▸ What you will do
All of the entries, apart from their pictures, are to be copied verbatim.

▸ Dataset entries
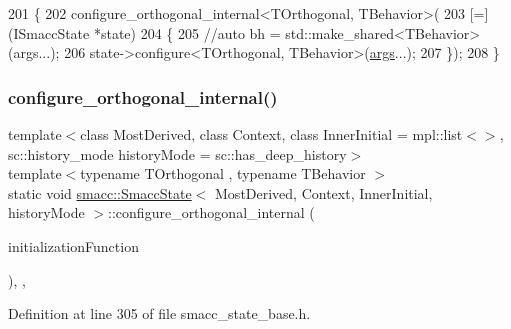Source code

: \begin{DoxyCode}
201     \{
202     configure\_orthogonal\_internal<TOrthogonal, TBehavior>(
203       [=](ISmaccState *state) 
204       \{
205         \textcolor{comment}{//auto bh = std::make\_shared<TBehavior>(args...);}
206         state->configure<TOrthogonal, TBehavior>(\hyperlink{namespacegenerate__debs_a75f9143e38df82d83b2e8a6f99cae02c}{args}...);
207       \});
208     \}
\end{DoxyCode}
\mbox{\label{classsmacc_1_1SmaccState_a1656e6a5fd9ec036267a740a00260bf3}} 
\subsubsection{\texorpdfstring{configure\+\_\+orthogonal\+\_\+internal()}{configure\_orthogonal\_internal()}}
{\footnotesize\ttfamily template$<$class Most\+Derived, class Context, class Inner\+Initial = mpl\+::list$<$$>$, sc\+::history\+\_\+mode history\+Mode = sc\+::has\+\_\+deep\+\_\+history$>$ \\
template$<$typename T\+Orthogonal , typename T\+Behavior $>$ \\
static void \hyperlink{classsmacc_1_1SmaccState}{smacc\+::\+Smacc\+State}$<$ Most\+Derived, Context, Inner\+Initial, history\+Mode $>$\+::configure\+\_\+orthogonal\+\_\+internal (\begin{DoxyParamCaption}\item[{std\+::function$<$ void(\hyperlink{classsmacc_1_1ISmaccState}{I\+Smacc\+State}$<$ Most\+Derived, Context, Inner\+Initial, history\+Mode $>$ $\ast$state)$>$}]{initialization\+Function }\end{DoxyParamCaption})\hspace{0.3cm}{\ttfamily [inline]}, {\ttfamily [static]}, {\ttfamily [private]}}



Definition at line 305 of file smacc\+\_\+state\+\_\+base.\+h.


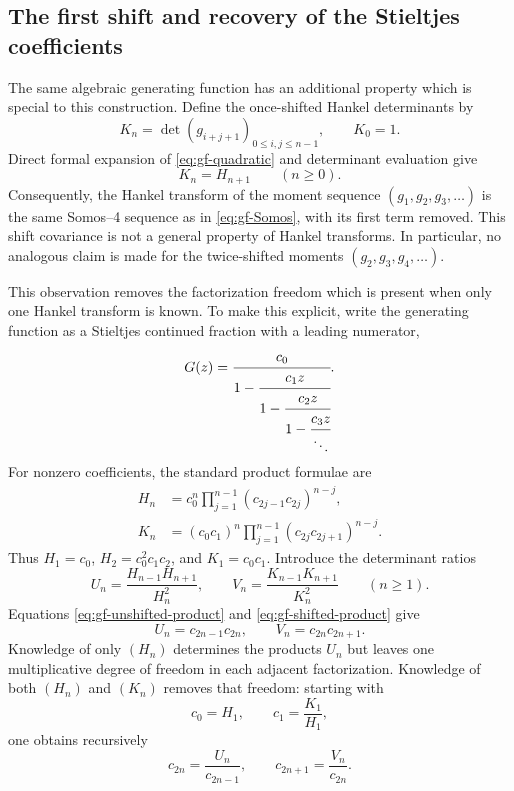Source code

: \documentclass[11pt]{article}
\theoremstyle{remark}
\begin{document}
\subsection{The first shift and recovery of the Stieltjes coefficients}
The same algebraic generating function has an additional property which is
special to this construction.  Define the once-shifted Hankel determinants by
\begin{equation}
 K_n=\det(g_{i+j+1})_{0\leq i,j\leq n-1},\qquad K_0=1.
 \label{eq:gf-shifted-Hankel}
\end{equation}
Direct formal expansion of \eqref{eq:gf-quadratic} and determinant evaluation
give
\begin{equation}
 K_n=H_{n+1}\qquad(n\geq0).
 \label{eq:gf-shift-identity}
\end{equation}
Consequently, the Hankel transform of the moment sequence
$(g_1,g_2,g_3,\ldots)$ is the same Somos--4 sequence as in
\eqref{eq:gf-Somos}, with its first term removed.  This shift covariance is
not a general property of Hankel transforms.  In particular, no analogous
claim is made for the twice-shifted moments $(g_2,g_3,g_4,\ldots)$.

This observation removes the factorization freedom which is present when only
one Hankel transform is known.  To make this explicit, write the generating
function as a Stieltjes continued fraction with a leading numerator,
\begin{equation}
 G(z)=\cfrac{c_0}{1-\cfrac{c_1z}{1-\cfrac{c_2z}{1-\cfrac{c_3z}{\ddots}}}}.
 \label{eq:gf-S-fraction}
\end{equation}
For nonzero coefficients, the standard product formulae are
\begin{align}
 H_n&=c_0^n\prod_{j=1}^{n-1}(c_{2j-1}c_{2j})^{n-j},
 \label{eq:gf-unshifted-product}\\
 K_n&=(c_0c_1)^n\prod_{j=1}^{n-1}(c_{2j}c_{2j+1})^{n-j}.
 \label{eq:gf-shifted-product}
\end{align}
Thus $H_1=c_0$, $H_2=c_0^2c_1c_2$, and $K_1=c_0c_1$.
Introduce the determinant ratios
\begin{equation}
 U_n=\frac{H_{n-1}H_{n+1}}{H_n^2},\qquad
 V_n=\frac{K_{n-1}K_{n+1}}{K_n^2}\qquad(n\geq1).
 \label{eq:gf-two-ratio-families}
\end{equation}
Equations \eqref{eq:gf-unshifted-product} and
\eqref{eq:gf-shifted-product} give
\begin{equation}
 U_n=c_{2n-1}c_{2n},\qquad V_n=c_{2n}c_{2n+1}.
 \label{eq:gf-adjacent-products}
\end{equation}
Knowledge of only $(H_n)$ determines the products $U_n$ but leaves one
multiplicative degree of freedom in each adjacent factorization.  Knowledge of
both $(H_n)$ and $(K_n)$ removes that freedom: starting with
\begin{equation}
 c_0=H_1,\qquad c_1=\frac{K_1}{H_1},
 \label{eq:gf-c0-c1}
\end{equation}
one obtains recursively
\begin{equation}
 c_{2n}=\frac{U_n}{c_{2n-1}},\qquad
 c_{2n+1}=\frac{V_n}{c_{2n}}.
 \label{eq:gf-c-recovery}
\end{equation}
\end{document}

▸ Solution
Source code

: \begin{DoxyCode}
201     \{
202     configure\_orthogonal\_internal<TOrthogonal, TBehavior>(
203       [=](ISmaccState *state) 
204       \{
205         \textcolor{comment}{//auto bh = std::make\_shared<TBehavior>(args...);}
206         state->configure<TOrthogonal, TBehavior>(\hyperlink{namespacegenerate__debs_a75f9143e38df82d83b2e8a6f99cae02c}{args}...);
207       \});
208     \}
\end{DoxyCode}
\mbox{\label{classsmacc_1_1SmaccState_a1656e6a5fd9ec036267a740a00260bf3}} 
\subsubsection{\texorpdfstring{configure\+\_\+orthogonal\+\_\+internal()}{configure\_orthogonal\_internal()}}
{\footnotesize\ttfamily template$<$class Most\+Derived, class Context, class Inner\+Initial = mpl\+::list$<$$>$, sc\+::history\+\_\+mode history\+Mode = sc\+::has\+\_\+deep\+\_\+history$>$ \\
template$<$typename T\+Orthogonal , typename T\+Behavior $>$ \\
static void \hyperlink{classsmacc_1_1SmaccState}{smacc\+::\+Smacc\+State}$<$ Most\+Derived, Context, Inner\+Initial, history\+Mode $>$\+::configure\+\_\+orthogonal\+\_\+internal (\begin{DoxyParamCaption}\item[{std\+::function$<$ void(\hyperlink{classsmacc_1_1ISmaccState}{I\+Smacc\+State}$<$ Most\+Derived, Context, Inner\+Initial, history\+Mode $>$ $\ast$state)$>$}]{initialization\+Function }\end{DoxyParamCaption})\hspace{0.3cm}{\ttfamily [inline]}, {\ttfamily [static]}, {\ttfamily [private]}}



Definition at line 305 of file smacc\+\_\+state\+\_\+base.\+h.


Source code

: \documentclass[11pt]{article}
\theoremstyle{remark}
\begin{document}
\subsection{The first shift and recovery of the Stieltjes coefficients}
The same algebraic generating function has an additional property which is
special to this construction.  Define the once-shifted Hankel determinants by
\begin{equation}
 K_n=\det(g_{i+j+1})_{0\leq i,j\leq n-1},\qquad K_0=1.
 \label{eq:gf-shifted-Hankel}
\end{equation}
Direct formal expansion of \eqref{eq:gf-quadratic} and determinant evaluation
give
\begin{equation}
 K_n=H_{n+1}\qquad(n\geq0).
 \label{eq:gf-shift-identity}
\end{equation}
Consequently, the Hankel transform of the moment sequence
$(g_1,g_2,g_3,\ldots)$ is the same Somos--4 sequence as in
\eqref{eq:gf-Somos}, with its first term removed.  This shift covariance is
not a general property of Hankel transforms.  In particular, no analogous
claim is made for the twice-shifted moments $(g_2,g_3,g_4,\ldots)$.

This observation removes the factorization freedom which is present when only
one Hankel transform is known.  To make this explicit, write the generating
function as a Stieltjes continued fraction with a leading numerator,
\begin{equation}
 G(z)=\cfrac{c_0}{1-\cfrac{c_1z}{1-\cfrac{c_2z}{1-\cfrac{c_3z}{\ddots}}}}.
 \label{eq:gf-S-fraction}
\end{equation}
For nonzero coefficients, the standard product formulae are
\begin{align}
 H_n&=c_0^n\prod_{j=1}^{n-1}(c_{2j-1}c_{2j})^{n-j},
 \label{eq:gf-unshifted-product}\\
 K_n&=(c_0c_1)^n\prod_{j=1}^{n-1}(c_{2j}c_{2j+1})^{n-j}.
 \label{eq:gf-shifted-product}
\end{align}
Thus $H_1=c_0$, $H_2=c_0^2c_1c_2$, and $K_1=c_0c_1$.
Introduce the determinant ratios
\begin{equation}
 U_n=\frac{H_{n-1}H_{n+1}}{H_n^2},\qquad
 V_n=\frac{K_{n-1}K_{n+1}}{K_n^2}\qquad(n\geq1).
 \label{eq:gf-two-ratio-families}
\end{equation}
Equations \eqref{eq:gf-unshifted-product} and
\eqref{eq:gf-shifted-product} give
\begin{equation}
 U_n=c_{2n-1}c_{2n},\qquad V_n=c_{2n}c_{2n+1}.
 \label{eq:gf-adjacent-products}
\end{equation}
Knowledge of only $(H_n)$ determines the products $U_n$ but leaves one
multiplicative degree of freedom in each adjacent factorization.  Knowledge of
both $(H_n)$ and $(K_n)$ removes that freedom: starting with
\begin{equation}
 c_0=H_1,\qquad c_1=\frac{K_1}{H_1},
 \label{eq:gf-c0-c1}
\end{equation}
one obtains recursively
\begin{equation}
 c_{2n}=\frac{U_n}{c_{2n-1}},\qquad
 c_{2n+1}=\frac{V_n}{c_{2n}}.
 \label{eq:gf-c-recovery}
\end{equation}
\end{document}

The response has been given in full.